There were 2 ships in. The first was terribly busy, and I left after 10 minutes. The second, henceforth The Ship of Doom, welcomed me all too enthusiastically and ushered me up to the crew's day room. As I've said before, I carry $400 worth of phone cards, SIM cards, and other telephone paraphernalia. It normally lasts me for about 4 ships, and in this particular case, I had just restocked. It was nowhere near enough for the Croatian crew of the SoD. They cleaned me out within half an hour. Normally, when I run out of something, I just say "I'm sorry, I don't have any more," and that's that. Today, that response was met with:

"Well, go and get some more then! NOW!" Because all the other ships had been visited, and it was only 12:00, I acquiesced, none too happily. I waited 40 minutes for Romeo (at least it wasn't raining), went back to the center to restock, returned to Terminal X where I waited another 40 minutes for Romeo, and re-climbed the gangway of the the SoD, where the ambush recommenced. I was half terrified that they were going to clean me out AGAIN, but fortunately they contented themselves with berating me for taking too long and then skulked off. Once they were gone, the Indonesian crew contingent crept into the crew's lounge. They were much more polite, and much more receptive to the presence of a woman in their midst...a little too receptive, as it turned out. 

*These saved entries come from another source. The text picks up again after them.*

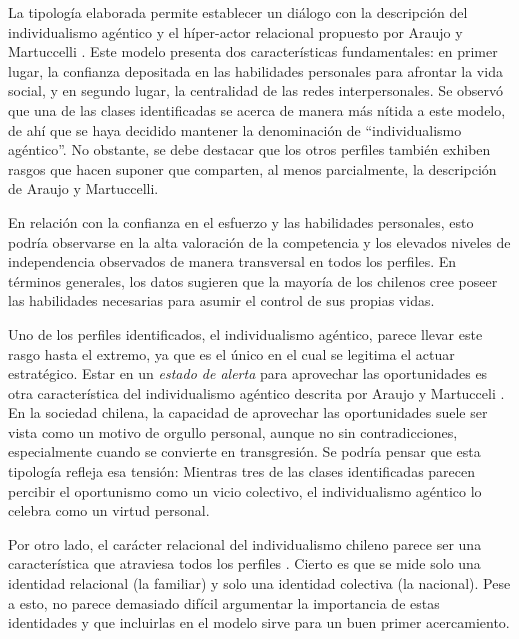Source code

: \documentclass[12pt,twoside]{templates/facsothesis}
\begin{document}
La tipología elaborada permite establecer un diálogo con la descripción del individualismo agéntico y el híper-actor relacional propuesto por Araujo y Martuccelli \citeyearpar{araujo2020}. Este modelo presenta dos características fundamentales: en primer lugar, la confianza depositada en las habilidades personales para afrontar la vida social, y en segundo lugar, la centralidad de las redes interpersonales. Se observó que una de las clases identificadas se acerca de manera más nítida a este modelo, de ahí que se haya decidido mantener la denominación de ``individualismo agéntico''. No obstante, se debe destacar que los otros perfiles también exhiben rasgos que hacen suponer que comparten, al menos parcialmente, la descripción de Araujo y Martuccelli.

En relación con la confianza en el esfuerzo y las habilidades personales, esto podría observarse en la alta valoración de la competencia y los elevados niveles de independencia observados de manera transversal en todos los perfiles. En términos generales, los datos sugieren que la mayoría de los chilenos cree poseer las habilidades necesarias para asumir el control de sus propias vidas.

Uno de los perfiles identificados, el individualismo agéntico, parece llevar este rasgo hasta el extremo, ya que es el único en el cual se legitima el actuar estratégico. Estar en un \emph{estado de alerta} para aprovechar las oportunidades es otra característica del individualismo agéntico descrita por Araujo y Martucceli \citeyearpar{araujo2014}. En la sociedad chilena, la capacidad de aprovechar las oportunidades suele ser vista como un motivo de orgullo personal, aunque no sin contradicciones, especialmente cuando se convierte en transgresión. Se podría pensar que esta tipología refleja esa tensión: Mientras tres de las clases identificadas parecen percibir el oportunismo como un vicio colectivo, el individualismo agéntico lo celebra como un virtud personal.

Por otro lado, el carácter relacional del individualismo chileno parece ser una característica que atraviesa todos los perfiles \citep{araujo2014}. Cierto es que se mide solo una identidad relacional (la familiar) y solo una identidad colectiva (la nacional). Pese a esto, no parece demasiado difícil argumentar la importancia de estas identidades y que incluirlas en el modelo sirve para un buen primer acercamiento.
\end{document}

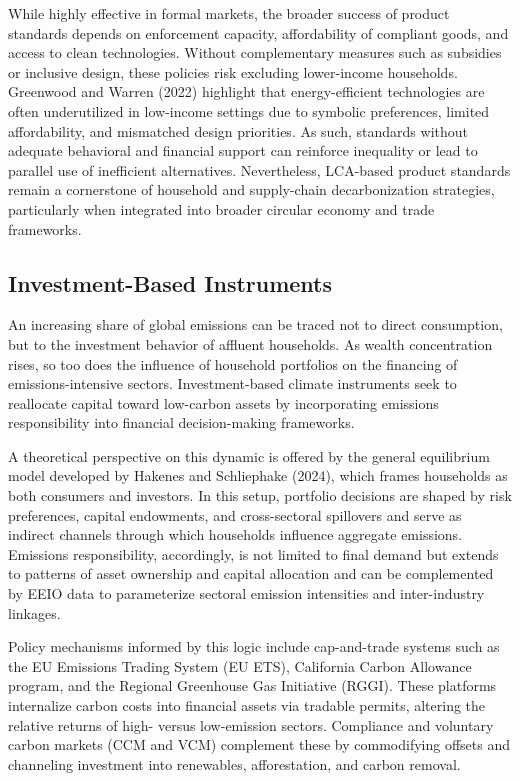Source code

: \documentclass[12pt,a4paper]{article}%
\begin{document}
While highly effective in formal markets, the broader success of product standards depends on enforcement capacity, affordability of compliant goods, and access to clean technologies. Without complementary measures such as subsidies or inclusive design, these policies risk excluding lower-income households. Greenwood and Warren (2022) highlight that energy-efficient technologies are often underutilized in low-income settings due to symbolic preferences, limited affordability, and mismatched design priorities. As such, standards without adequate behavioral and financial support can reinforce inequality or lead to parallel use of inefficient alternatives. Nevertheless, LCA-based product standards remain a cornerstone of household and supply-chain decarbonization strategies, particularly when integrated into broader circular economy and trade frameworks.

\subsection{Investment-Based Instruments}
An increasing share of global emissions can be traced not to direct consumption, but to the investment behavior of affluent households. As wealth concentration rises, so too does the influence of household portfolios on the financing of emissions-intensive sectors. Investment-based climate instruments seek to reallocate capital toward low-carbon assets by incorporating emissions responsibility into financial decision-making frameworks.

A theoretical perspective on this dynamic is offered by the general equilibrium model developed by Hakenes and Schliephake (2024), which frames households as both consumers and investors. In this setup, portfolio decisions are shaped by risk preferences, capital endowments, and cross-sectoral spillovers and serve as indirect channels through which households influence aggregate emissions. Emissions responsibility, accordingly, is not limited to final demand but extends to patterns of asset ownership and capital allocation and can be complemented by EEIO data to parameterize sectoral emission intensities and inter-industry linkages.

Policy mechanisms informed by this logic include cap-and-trade systems such as the EU Emissions Trading System (EU ETS), California Carbon Allowance program, and the Regional Greenhouse Gas Initiative (RGGI). These platforms internalize carbon costs into financial assets via tradable permits, altering the relative returns of high- versus low-emission sectors. Compliance and voluntary carbon markets (CCM and VCM) complement these by commodifying offsets and channeling investment into renewables, afforestation, and carbon removal.
\end{document}
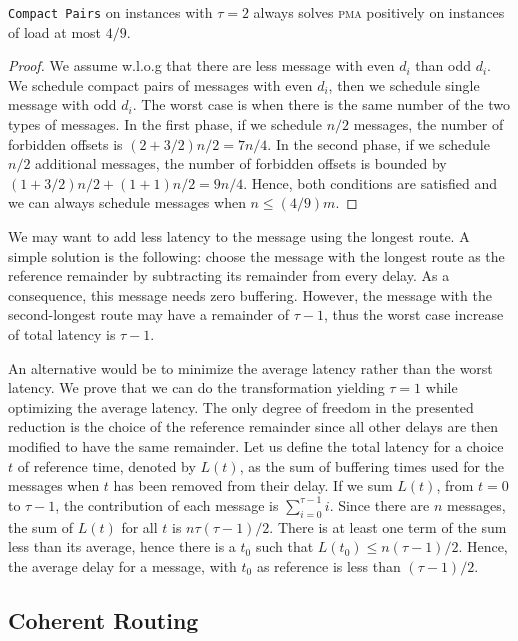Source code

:\documentclass[a4paper,UKenglish,cleveref, autoref, thm-restate]{lipics-v2019}
\newcommand\pma{\textsc{pma}\xspace}
\newcommand\compactpair{\texttt{Compact Pairs}\xspace}
\begin{document}
\begin{theorem}
\compactpair on instances with $\tau =2$ always solves \pma positively on instances of load at most $4/9$.
\end{theorem}
\begin{proof}
We assume w.l.o.g that there are less message with even $d_i$ than odd $d_i$.
We schedule compact pairs of messages with even $d_i$, then we schedule single message with odd $d_i$. The worst case is when there is the same number of the two types of messages. In the first phase, if we schedule $n/2$ messages, the number of forbidden offsets is $(2 + 3/2)n/2 = 7n/4$. In the second phase, if we schedule $n/2$ additional messages, the number of forbidden offsets is bounded by $ (1 + 3/2) n/2  + (1 + 1)n/2 = 9n/4$. Hence, both conditions are satisfied and we can always schedule messages when $n \leq (4/9)m$.
\end{proof}


We may want to add less latency to the message using the longest route. A simple solution is the following: choose the message with the longest route as the reference remainder by subtracting its remainder from every delay. As a consequence, this message needs zero buffering. However, the message with the second-longest route may have a remainder of $\tau -1$, thus the worst case increase of total latency is $\tau -1$. 

An alternative would be to minimize the average latency rather than the worst latency.
We prove that we can do the transformation yielding $\tau=1$ while optimizing the average latency. 
 The only degree of freedom in the presented reduction is the choice of the reference remainder since all other delays are then modified to have the same remainder. Let us define the total latency for a choice $t$ of reference time, denoted by $L(t)$, as the sum of buffering times used for the messages when $t$ has been removed from their delay.
If we sum $L(t)$, from $t=0$ to $\tau-1$, the contribution of each message is $\sum_{i=0}^{\tau-1} i$. Since there are $n$ messages, the sum of $L(t)$ for all $t$ is $n \tau (\tau-1)/2$. There is at least one term of the sum less than its average, hence there is a $t_0$ such that $L(t_0) \leq n (\tau-1)/2$. Hence, the average delay for a message, with $t_0$ as reference is less than $(\tau -1)/2$.

\subsection{Coherent Routing}\label{sec:coherent}
\end{document}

The tiny ship's steward, who was younger than I and on his first deep sea assignment, sidled up to me on the sofa, stared at me like I was God incarnate, and proclaimed: "You are such a beautiful woman. Maybe someday you would like to come to Bali...with me?" 

I balked. "Uh...I have no vacation time. Seamen's Church won't let me," I stuttered, probably way too fast for him to understand me. He relented for a brief while. The conversation turned to Indonesian food. I participated halfheartedly, inwardly freaking out about whether I chose the appropriate response. Just as I'd begun to think that I misinterpreted a joke, or missed an unknown cultural reference or something, the steward decided to get bolder. While his companions were bickering about who owed whom a cigarette, he said in a hushed voice:

"In my cabin, I have Indonesian noodles. Would you like to come with me...and try them?"

At this point, I truly freaked out. I'm used to being stared at aboard ships - as uncomfortable as it was at first, I've come to appreciate the reality that these men can go months without laying eyes on a woman. But this was the first time that I'd been propositioned, and I was horrified. "I have to go. Right now," I said, and bolted. To hell with being pastoral. I was so done with that godforsaken ship. I trampled down the gangway and waited on the straddle field for a full ten minutes before I realized that I'd forgotten to call for the damn security shuttle, I was that shaken.

A bit of advice, should any of you ever discover a long-lost calling for seafaring: the way to get what you want from your port chaplain is neither by yelling at her nor by hitting on her. End of story.